Task input:

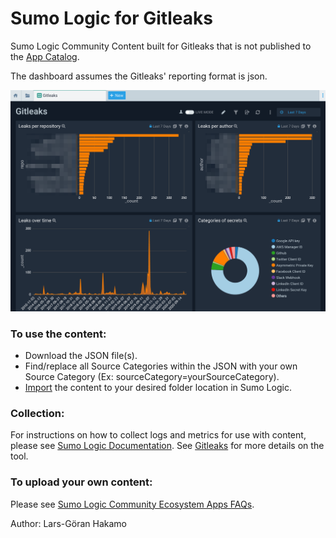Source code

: # Sumo Logic for Gitleaks
Sumo Logic Community Content built for Gitleaks that is not published to the [App Catalog](https://help.sumologic.com/docs/integrations/).

The dashboard assumes the Gitleaks' reporting format is json.

![Gitleaks_dashboard](Screenshots/Gitleaks_Dashboard.png)

### To use the content:
- Download the JSON file(s).
- Find/replace all Source Categories within the JSON with your own Source Category (Ex: sourceCategory=yourSourceCategory).
- [Import](https://help.sumologic.com/docs/get-started/library/#import-content) the content to your desired folder location in Sumo Logic.

### Collection:
For instructions on how to collect logs and metrics for use with content, please see [Sumo Logic Documentation](https://help.sumologic.com/docs/send-data/). See [Gitleaks](https://github.com/zricethezav/gitleaks) for more details on the tool.

### To upload your own content:
Please see [Sumo Logic Community Ecosystem Apps FAQs](https://help.sumologic.com/docs/integrations/community-ecosystem-apps/#faq).

Author: Lars-Göran Hakamo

Task to carry out: Each line in the data that holds the string "Community" must be returned.

Answer space:
Sumo Logic Community Content built for Gitleaks that is not published to the [App Catalog](https://help.sumologic.com/docs/integrations/).
Please see [Sumo Logic Community Ecosystem Apps FAQs](https://help.sumologic.com/docs/integrations/community-ecosystem-apps/#faq).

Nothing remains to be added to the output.